#### [Material provided]
------------------------

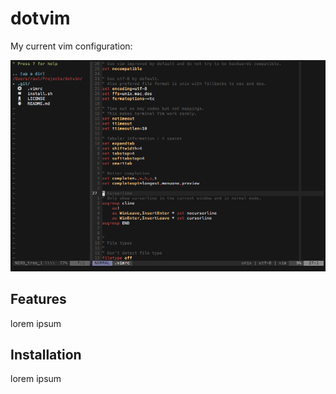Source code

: # dotvim

My current vim configuration:

![Screenshot](screenshot.png)

## Features

lorem ipsum

## Installation

lorem ipsum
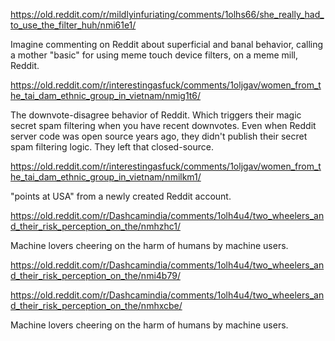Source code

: https://old.reddit.com/r/mildlyinfuriating/comments/1olhs66/she_really_had_to_use_the_filter_huh/nmi61e1/

Imagine commenting on Reddit about superficial and banal behavior, calling a mother "basic" for using meme touch device filters, on a meme mill, Reddit.

https://old.reddit.com/r/interestingasfuck/comments/1oljgav/women_from_the_tai_dam_ethnic_group_in_vietnam/nmig1t6/

The downvote-disagree behavior of Reddit. Which triggers their magic secret spam filtering when you have recent downvotes. Even when Reddit server code was open source years ago, they didn't publish their secret spam filtering logic. They left that closed-source.

https://old.reddit.com/r/interestingasfuck/comments/1oljgav/women_from_the_tai_dam_ethnic_group_in_vietnam/nmilkm1/

"points at USA" from a newly created Reddit account.

https://old.reddit.com/r/Dashcamindia/comments/1olh4u4/two_wheelers_and_their_risk_perception_on_the/nmhzhc1/

Machine lovers cheering on the harm of humans by machine users.

https://old.reddit.com/r/Dashcamindia/comments/1olh4u4/two_wheelers_and_their_risk_perception_on_the/nmi4b79/

https://old.reddit.com/r/Dashcamindia/comments/1olh4u4/two_wheelers_and_their_risk_perception_on_the/nmhxcbe/

Machine lovers cheering on the harm of humans by machine users.
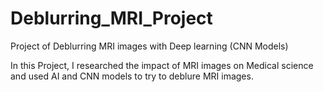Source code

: # Deblurring_MRI_Project
Project of Deblurring MRI images with Deep learning (CNN Models)

In this Project, I researched the impact of MRI images on Medical science and used AI and CNN models to try to deblure MRI images.
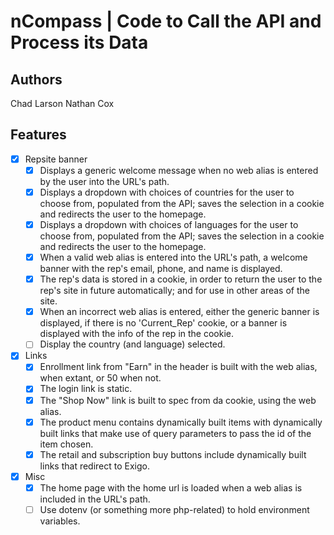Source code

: # nCompass | Code to Call the API and Process its Data

## Authors

Chad Larson
Nathan Cox

## Features

- [x] Repsite banner
	- [x] Displays a generic welcome message when no web alias is entered by the user into the URL's path.
	- [x] Displays a dropdown with choices of countries for the user to choose from, populated from the API; saves the selection in a cookie and redirects the user to the homepage.
	- [x] Displays a dropdown with choices of languages for the user to choose from, populated from the API; saves the selection in a cookie and redirects the user to the homepage.
	- [x] When a valid web alias is entered into the URL's path, a welcome banner with the rep's email, phone, and name is displayed.
	- [x] The rep's data is stored in a cookie, in order to return the user to the rep's site in future automatically; and for use in other areas of the site. 
	- [x] When an incorrect web alias is entered, either the generic banner is displayed, if there is no 'Current_Rep' cookie, or a banner is displayed with the info of the rep in the cookie. 
	- [ ] Display the country (and language) selected.

- [x] Links
	- [x] Enrollment link from "Earn" in the header is built with the web alias, when extant, or 50 when not. 
	- [x] The login link is static.
	- [x] The "Shop Now" link is built to spec from da cookie, using the web alias. 
	- [x] The product menu contains dynamically built items with dynamically built links that make use of query parameters to pass the id of the item chosen.
	- [x] The retail and subscription buy buttons include dynamically built links that redirect to Exigo.

- [x] Misc
	- [x] The home page with the home url is loaded when a web alias is included in the URL's path.
	- [ ] Use dotenv (or something more php-related) to hold environment variables.

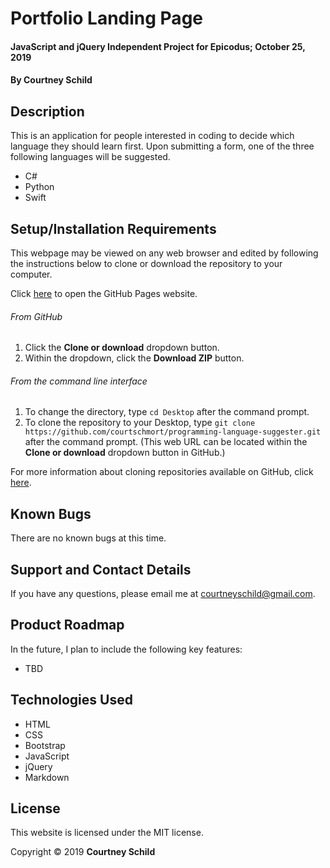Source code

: # Portfolio Landing Page

#### JavaScript and jQuery Independent Project for Epicodus; October 25, 2019

#### By Courtney Schild

## Description

This is an application for people interested in coding to decide which language they should learn first. Upon submitting a form, one of the three following languages will be suggested.

* C#
* Python
* Swift

<!-- ## Specs
| Header      | Header      | Header      |
| ----------- | ----------- | ----------- |
| **Our program should handle:** | **When it receives:** | **It should return:** | -->

## Setup/Installation Requirements

This webpage may be viewed on any web browser and edited by following the instructions below to clone or download the repository to your computer.

Click [here](https://courtschmort.github.io/programming-language-suggester/) to open the GitHub Pages website.

###### From GitHub
1. Click the **Clone or download** dropdown button.
2. Within the dropdown, click the **Download ZIP** button.

###### From the command line interface
1. To change the directory, type `cd Desktop` after the command prompt.
2. To clone the repository to your Desktop, type `git clone https://github.com/courtschmort/programming-language-suggester.git` after the command prompt. (This web URL can be located within the **Clone or download** dropdown button in GitHub.)

For more information about cloning repositories available on GitHub, click [here](https://help.github.com/en/articles/which-remote-url-should-i-use).

## Known Bugs

There are no known bugs at this time.

## Support and Contact Details

If you have any questions, please email me at courtneyschild@gmail.com.

## Product Roadmap

In the future, I plan to include the following key features:
* TBD

## Technologies Used

* HTML
* CSS
* Bootstrap
* JavaScript
* jQuery
* Markdown

## License

This website is licensed under the MIT license.

Copyright &copy; 2019 **Courtney Schild**
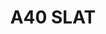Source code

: ---
id: 1
category: product1
image: /images/assets/product1.jpg
title: "A40 SLAT"
wide: 3.5
height: 5
colors: 
    - title: white
      color: 33ff33
      
    - title: ivory
      color: 00ff00
    
    - title: metallic gray
      color: 333333
   
outside: /images/assets/a56-outside.jpg
inside: /images/assets/inside.jpg
---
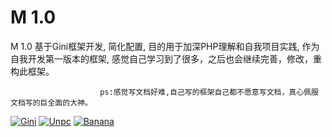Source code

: M 1.0
===============

M 1.0 基于Gini框架开发, 简化配置, 目的用于加深PHP理解和自我项目实践, 作为自我开发第一版本的框架, 感觉自己学习到了很多，之后也会继续完善，修改，重构此框架。

						ps:感觉写文档好难,自己写的框架自己都不愿意写文档，真心佩服文档写的巨全面的大神。
[![Gini](https://poser.pugx.org/topthink/think/downloads)](https://packagist.org/packages/topthink/think)
[![Unpc](https://poser.pugx.org/topthink/think/v/stable)](https://packagist.org/packages/topthink/think)
[![Banana](https://poser.pugx.org/topthink/think/v/unstable)](https://packagist.org/packages/topthink/think)
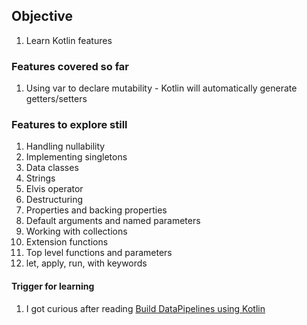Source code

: ## Objective

1. Learn Kotlin features

### Features covered so far

1. Using var to declare mutability - Kotlin will automatically generate getters/setters

### Features to explore still

1. Handling nullability
2. Implementing singletons
3. Data classes
4. Strings
5. Elvis operator
6. Destructuring
7. Properties and backing properties
8. Default arguments and named parameters
9. Working with collections
10. Extension functions
11. Top level functions and parameters
12. let, apply, run, with keywords

#### Trigger for learning

1. I got curious after reading [Build DataPipelines using Kotlin](https://engineering.salesforce.com/building-data-pipelines-using-kotlin-2d70edc0297c)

------------------------

#### [What is needed]
Would you restate word for word only the lines from the one containing "- title: metallic gray" to the final line of the material, both ends included, without any pictures?

#### [Written answer]
    - title: metallic gray
      color: 333333
   
outside: /images/assets/a56-outside.jpg
inside: /images/assets/inside.jpg
---
Source code

: M 1.0
===============

M 1.0 基于Gini框架开发, 简化配置, 目的用于加深PHP理解和自我项目实践, 作为自我开发第一版本的框架, 感觉自己学习到了很多，之后也会继续完善，修改，重构此框架。

						ps:感觉写文档好难,自己写的框架自己都不愿意写文档，真心佩服文档写的巨全面的大神。
[![Gini](https://poser.pugx.org/topthink/think/downloads)](https://packagist.org/packages/topthink/think)
[![Unpc](https://poser.pugx.org/topthink/think/v/stable)](https://packagist.org/packages/topthink/think)
[![Banana](https://poser.pugx.org/topthink/think/v/unstable)](https://packagist.org/packages/topthink/think)
Source code

: ## Objective

1. Learn Kotlin features

### Features covered so far

1. Using var to declare mutability - Kotlin will automatically generate getters/setters

### Features to explore still

1. Handling nullability
2. Implementing singletons
3. Data classes
4. Strings
5. Elvis operator
6. Destructuring
7. Properties and backing properties
8. Default arguments and named parameters
9. Working with collections
10. Extension functions
11. Top level functions and parameters
12. let, apply, run, with keywords

#### Trigger for learning

1. I got curious after reading [Build DataPipelines using Kotlin](https://engineering.salesforce.com/building-data-pipelines-using-kotlin-2d70edc0297c)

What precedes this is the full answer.